本書の結論部分は、「グッド・マネー」と呼びうる最近の地域通貨について紹介しています。地域を活性化するために、1%のプレミアムを付けて地域通貨を発行する一方、一年後には減価するように工夫する。するとその貨幣は地域経済の活性化につながります。加えて、このような地域通貨は、その地域のコミュニティ・アイデンティティ意識を高め、人々の帰属感を高めることにも資するでしょう。
問題はしかし、現在の法制度の下では、このような地域貨幣は、3年間以内の流通に限定しなければならないという、期限がついているのですね。この期限を延長するためには、特別な申請をして承認される必要がある。ですが最近では、そのような事例はあまりないようですね。
日銀の貨幣とともに地域通貨が流通すると、これは貨幣の複数化と呼ぶことができます。しかし地域通貨の価値が日銀貨幣にペッグしているかぎり、貨幣は複数になっても、取引コストはあまり高くないでしょう。地域通貨がデジタル貨幣になれば、取引コストはさらに下がるでしょう。
はたして「脱国家通貨」といえる地域通貨、つまり日銀貨幣にペッグしない地域通貨の発行が許される日が来るでしょうか。そのような脱国家化された地域貨幣が、コミュニティ意識を高めるという段階が訪れるでしょうか。訪れたとして、それはどのような経済効果をもたらし、どのような意味での「グッド・マネー」になるでしょうか。そのようなことに関心がわきました。
いまのところ、ある地域で、携帯電話のあるアプリを利用してたくさん歩いたことを証明すると、地域通貨のポイントが溜まる、という取り組みがあるようですね。

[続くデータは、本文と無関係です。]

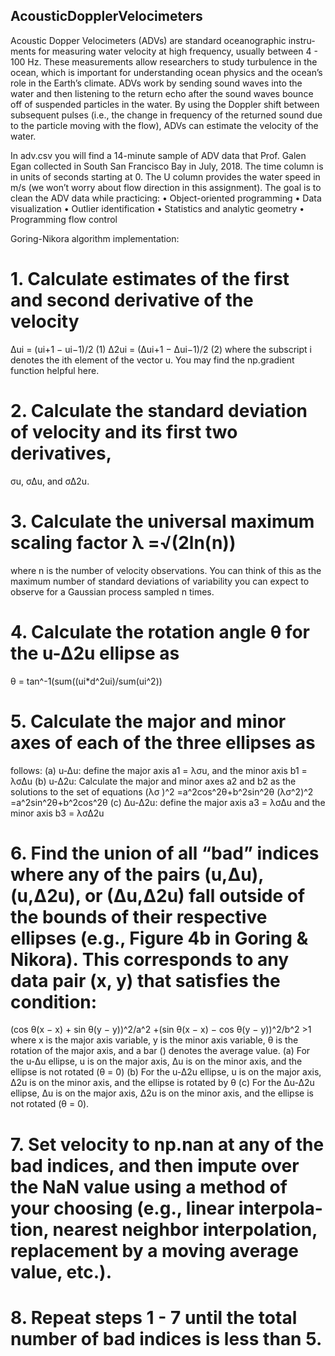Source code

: ## AcousticDopplerVelocimeters

Acoustic Dopper Velocimeters (ADVs) are standard oceanographic instru- ments for measuring water velocity at high frequency, usually between 4 - 100 Hz. These measurements allow researchers to study turbulence in the ocean, which is important for understanding ocean physics and the ocean’s role in the Earth’s climate.
ADVs work by sending sound waves into the water and then listening to the return echo after the sound waves bounce off of suspended particles in the water. By using the Doppler shift between subsequent pulses (i.e., the change in frequency of the returned sound due to the particle moving with the flow), ADVs can estimate the velocity of the water.

In adv.csv you will find a 14-minute sample of ADV data that Prof. Galen Egan collected in South San Francisco Bay in July, 2018. The time column is in units of seconds starting at 0. The U column provides the water speed in m/s (we won’t worry about flow direction in this assignment). The goal is to clean the ADV data while practicing:
• Object-oriented programming
• Data visualization
• Outlier identification
• Statistics and analytic geometry 
• Programming flow control

Goring-Nikora algorithm implementation:


# 1. Calculate estimates of the first and second derivative of the velocity
∆ui = (ui+1 − ui−1)/2 (1) ∆2ui = (∆ui+1 − ∆ui−1)/2 (2)
where the subscript i denotes the ith element of the vector u. You may find the np.gradient function helpful here.
# 2. Calculate the standard deviation of velocity and its first two derivatives,
 σu, σ∆u, and σ∆2u.
# 3. Calculate the universal maximum scaling factor λ =√(2ln(n))
 where n is the number of velocity observations. You can think of this as the maximum number of standard deviations of variability you can expect to observe for a Gaussian process sampled n times.
# 4. Calculate the rotation angle θ for the u-∆2u ellipse as
θ = tan^-1(sum((ui*d^2ui)/sum(ui^2))
# 5. Calculate the major and minor axes of each of the three ellipses as
follows:
(a) u-∆u: define the major axis a1 = λσu, and the minor axis b1 =
λσ∆u
(b) u-∆2u: Calculate the major and minor axes a2 and b2 as the solutions to the set of equations
  (λσ )^2 =a^2cos^2θ+b^2sin^2θ
  (λσ^2)^2 =a^2sin^2θ+b^2cos^2θ 
(c) ∆u-∆2u: define the major axis a3 = λσ∆u and the minor axis b3 = λσ∆2u
# 6. Find the union of all “bad” indices where any of the pairs (u,∆u), (u,∆2u), or (∆u,∆2u) fall outside of the bounds of their respective ellipses (e.g., Figure 4b in Goring & Nikora). This corresponds to any data pair (x, y) that satisfies the condition:
(cos θ(x − x) + sin θ(y − y))^2/a^2 +(sin θ(x − x) − cos θ(y − y))^2/b^2 >1
where x is the major axis variable, y is the minor axis variable, θ is the
rotation of the major axis, and a bar () denotes the average value.
(a) For the u-∆u ellipse, u is on the major axis, ∆u is on the minor
axis, and the ellipse is not rotated (θ = 0)
(b) For the u-∆2u ellipse, u is on the major axis, ∆2u is on the minor
axis, and the ellipse is rotated by θ
(c) For the ∆u-∆2u ellipse, ∆u is on the major axis, ∆2u is on the minor axis, and the ellipse is not rotated (θ = 0).

# 7. Set velocity to np.nan at any of the bad indices, and then impute over the NaN value using a method of your choosing (e.g., linear interpola- tion, nearest neighbor interpolation, replacement by a moving average value, etc.).
# 8. Repeat steps 1 - 7 until the total number of bad indices is less than 5.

これは地域の観光を刺激するもので、つまり地域にお金を落としてくれるであろう観光客に、観光することに対して貨幣的なインセンティヴを与えるものですね。
こうした発想を拡大して、図書館や体育館を利用したら貨幣ポイントが溜まるとか、そのポイントを誰かに贈与できるようにするとか、あるいはSNSと連動させてローカルな言説を盛り上げていくとか、いろいろなアイディアが生まれます。